## Assignment
Reproduce each entry below exactly, without omitting any.

=== Source information ===

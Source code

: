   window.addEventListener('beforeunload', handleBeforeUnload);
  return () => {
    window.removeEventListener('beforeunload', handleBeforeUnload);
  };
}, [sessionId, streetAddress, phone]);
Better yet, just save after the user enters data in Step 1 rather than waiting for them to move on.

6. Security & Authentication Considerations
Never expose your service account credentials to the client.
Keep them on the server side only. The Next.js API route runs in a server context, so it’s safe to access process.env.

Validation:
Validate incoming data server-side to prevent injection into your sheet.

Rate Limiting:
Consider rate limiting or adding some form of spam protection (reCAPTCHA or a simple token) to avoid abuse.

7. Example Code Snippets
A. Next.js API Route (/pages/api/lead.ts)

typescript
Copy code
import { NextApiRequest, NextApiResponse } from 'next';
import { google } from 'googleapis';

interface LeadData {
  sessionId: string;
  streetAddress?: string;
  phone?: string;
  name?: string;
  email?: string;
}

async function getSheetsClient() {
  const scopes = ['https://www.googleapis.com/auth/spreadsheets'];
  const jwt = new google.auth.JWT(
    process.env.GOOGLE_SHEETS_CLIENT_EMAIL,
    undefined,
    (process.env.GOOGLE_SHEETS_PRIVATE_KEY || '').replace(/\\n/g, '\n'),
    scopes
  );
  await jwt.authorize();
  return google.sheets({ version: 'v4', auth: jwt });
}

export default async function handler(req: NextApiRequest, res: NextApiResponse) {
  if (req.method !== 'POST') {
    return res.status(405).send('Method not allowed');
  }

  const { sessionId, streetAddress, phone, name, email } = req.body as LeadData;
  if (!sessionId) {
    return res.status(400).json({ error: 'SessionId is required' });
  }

===

## Exercise output
Source code

:   window.addEventListener('beforeunload', handleBeforeUnload);
  return () => {
    window.removeEventListener('beforeunload', handleBeforeUnload);
  };
}, [sessionId, streetAddress, phone]);
Better yet, just save after the user enters data in Step 1 rather than waiting for them to move on.

6. Security & Authentication Considerations
Never expose your service account credentials to the client.
Keep them on the server side only. The Next.js API route runs in a server context, so it’s safe to access process.env.

Validation:
Validate incoming data server-side to prevent injection into your sheet.

Rate Limiting:
Consider rate limiting or adding some form of spam protection (reCAPTCHA or a simple token) to avoid abuse.

7. Example Code Snippets
A. Next.js API Route (/pages/api/lead.ts)

typescript
Copy code
import { NextApiRequest, NextApiResponse } from 'next';
import { google } from 'googleapis';

interface LeadData {
  sessionId: string;
  streetAddress?: string;
  phone?: string;
  name?: string;
  email?: string;
}

async function getSheetsClient() {
  const scopes = ['https://www.googleapis.com/auth/spreadsheets'];
  const jwt = new google.auth.JWT(
    process.env.GOOGLE_SHEETS_CLIENT_EMAIL,
    undefined,
    (process.env.GOOGLE_SHEETS_PRIVATE_KEY || '').replace(/\\n/g, '\n'),
    scopes
  );
  await jwt.authorize();
  return google.sheets({ version: 'v4', auth: jwt });
}

export default async function handler(req: NextApiRequest, res: NextApiResponse) {
  if (req.method !== 'POST') {
    return res.status(405).send('Method not allowed');
  }

  const { sessionId, streetAddress, phone, name, email } = req.body as LeadData;
  if (!sessionId) {
    return res.status(400).json({ error: 'SessionId is required' });
  }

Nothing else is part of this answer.